Las antenas (tanto receptor como emisor) son dos cables de cobre rígido de 16cm extraidos de un coaxial, que se han soldado directamente al PCB.

Os adjunto un par de imágenes

Muchas gracias!


----------



## Ferny (Jul 15, 2009)

¿Tienes algún diagrama del circuito? ¿Lo tienes montado sobre una protoboard o ya hiciste algún PCB?


----------



## alexus (Jul 15, 2009)

describi los transceptores


----------



## Olaf (Jul 15, 2009)

es una pareja TX/RX de la marca Quasar (QAM-TX1 & QAM-RX4)
Especificación del emisor
Especificación del receptor
Están montados sobre una placa de prototipos con un micro AVR que genera la señal cuadrada de entrada al receptor
Os adjunto un par de fotos de los prototipos donde se puede ver parte de las antenas

Gracias !


----------



## Ferny (Jul 16, 2009)

Por lo que veo tienes la antena bastante alejada del receptor. Prueba soldando la antena directamente sobre el pin del receptor, y lo mismo con el transmisor (lo sueldas al mismo punto donde va soldado el pin del transmisor/receptor). En este caso la longitud de antena debe ser de 17.3 cm. No hace falta que sea del mismo material, yo he usado cable awg24 enrollado en espiral para hacer antenas para unos TX/RS similares y funciona bien

Si el ruido aún se mantiene, es posible que necesites añadir algún condensador de desacoplo, pero sin tener el diagrama del circuito es difícil saber dónde... Me pasó una vez algo parecido y la cosa mejoró algo cuando añadí 100nF en los pines de alimentación del receptor.

Saludos


----------



## Olaf (Jul 16, 2009)

muchas gracias Ferny, voy a probar lo que dices. ¿En caso de enrollarlo en espiral la longitud tiene que ser la misma?, ¿como calculo el diámetro y el número de vueltas?

Gracias de nuevo


----------



## Ferny (Jul 16, 2009)

Para que te hagas una idea, yo corté 17.5 cm de cable y los enrollé alrededor de un destornillador, de forma que al final quedó una espiral de unos 6 ó 7 milímetros de diámetro, unos 2 ó 3 cm de altura, y el número de vueltas que fuera (no me paré a contarlas ). Pelé un extremo de la espiral unos 2 mm y eso lo soldé directamente a donde iba soldado el pin de antena del TX/RX, de forma que la parte de la espiral medía los 17.3 cm necesarios.
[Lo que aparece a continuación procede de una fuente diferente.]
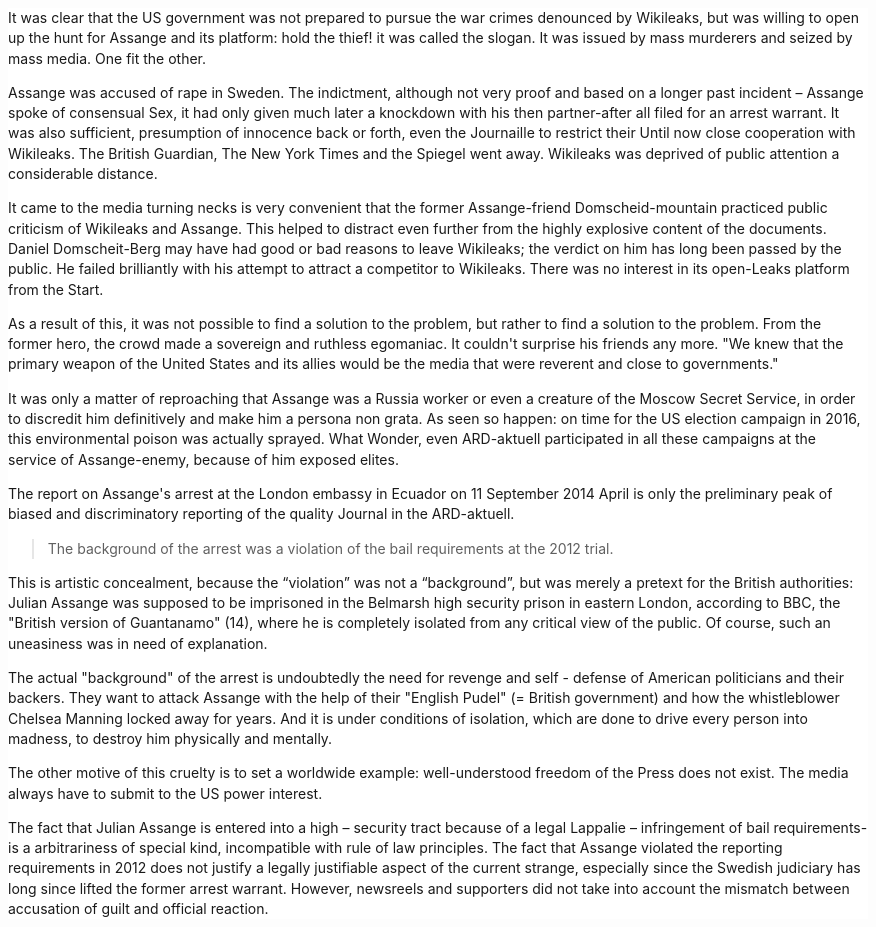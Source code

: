 It was clear that the US government was not prepared to pursue the war crimes denounced by Wikileaks, but was willing to open up the hunt for Assange and its platform: hold the thief! it was called the slogan. It was issued by mass murderers and seized by mass media. One fit the other.

Assange was accused of rape in Sweden. The indictment, although not very proof and based on a longer past incident – Assange spoke of consensual Sex, it had only given much later a knockdown with his then partner-after all filed for an arrest warrant. It was also sufficient, presumption of innocence back or forth, even the Journaille to restrict their Until now close cooperation with Wikileaks. The British Guardian, The New York Times and the Spiegel went away. Wikileaks was deprived of public attention a considerable distance.

It came to the media turning necks is very convenient that the former Assange-friend Domscheid-mountain practiced public criticism of Wikileaks and Assange. This helped to distract even further from the highly explosive content of the documents. Daniel Domscheit-Berg may have had good or bad reasons to leave Wikileaks; the verdict on him has long been passed by the public. He failed brilliantly with his attempt to attract a competitor to Wikileaks. There was no interest in its open-Leaks platform from the Start.

As a result of this, it was not possible to find a solution to the problem, but rather to find a solution to the problem. From the former hero, the crowd made a sovereign and ruthless egomaniac. It couldn't surprise his friends any more. "We knew that the primary weapon of the United States and its allies would be the media that were reverent and close to governments."

It was only a matter of reproaching that Assange was a Russia worker or even a creature of the Moscow Secret Service, in order to discredit him definitively and make him a persona non grata. As seen so happen: on time for the US election campaign in 2016, this environmental poison was actually sprayed. What Wonder, even ARD-aktuell participated in all these campaigns at the service of Assange-enemy, because of him exposed elites. 

The report on Assange's arrest at the London embassy in Ecuador on 11 September 2014 April is only the preliminary peak of biased and discriminatory reporting of the quality Journal in the ARD-aktuell. 

> The background of the arrest was a violation of the bail requirements at the 2012 trial.

This is artistic concealment, because the “violation” was not a “background”, but was merely a pretext for the British authorities: Julian Assange was supposed to be imprisoned in the Belmarsh high security prison in eastern London, according to BBC, the "British version of Guantanamo" (14), where he is completely isolated from any critical view of the public. Of course, such an uneasiness was in need of explanation.

The actual "background" of the arrest is undoubtedly the need for revenge and self - defense of American politicians and their backers. They want to attack Assange with the help of their "English Pudel" (= British government) and how the whistleblower Chelsea Manning locked away for years. And it is under conditions of isolation, which are done to drive every person into madness, to destroy him physically and mentally.

The other motive of this cruelty is to set a worldwide example: well-understood freedom of the Press does not exist. The media always have to submit to the US power interest.

The fact that Julian Assange is entered into a high – security tract because of a legal Lappalie – infringement of bail requirements-is a arbitrariness of special kind, incompatible with rule of law principles. The fact that Assange violated the reporting requirements in 2012 does not justify a legally justifiable aspect of the current strange, especially since the Swedish judiciary has long since lifted the former arrest warrant. However, newsreels and supporters did not take into account the mismatch between accusation of guilt and official reaction.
Ese montaje lo hice al principio sobre una protoboard de las que se "pinchan" los componentes sin soldar, y me pasó eso mismo que te pasa a ti, al pone la mano en alguna parte del circuito (no sólo la antena), la transmisión funcionaba bien, pero quitándola iba sólo a ratos... Después de añadir un condensador de 100nF en la alimentación del TX/RX lo más cerca posible de sus pines, la cosa mejoró mucho, pero de vez en cuando surgía el problema.

Al final, cuando hice un PCB ya bien diseñado, todos los componentes bien soldados, etc... ya no fallaba


----------



## anthony123 (Jul 16, 2009)

Si.. estoy de acuerdo con las sugerencias! Yo recomendaria que colocaras una antena siguiendo la ley L(metros)=300/F(Mhz)

En RF, un desacoplo masivo no es "excesivo" o "algo loco".. Unos 3 104, 1 103, un inductor de 100uH y un electrolitico de 10uF no caeria mal!


----------



## Ferny (Jul 16, 2009)

anthony123 dijo:
			
		

> Si.. estoy de acuerdo con las sugerencias! Yo recomendaria que colocaras una antena siguiendo la ley L(metros)=300/F(Mhz)
> 
> En RF, un desacoplo masivo no es "excesivo" o "algo loco".. Unos 3 104, 1 103, un inductor de 100uH y un electrolitico de 10uF no caeria mal!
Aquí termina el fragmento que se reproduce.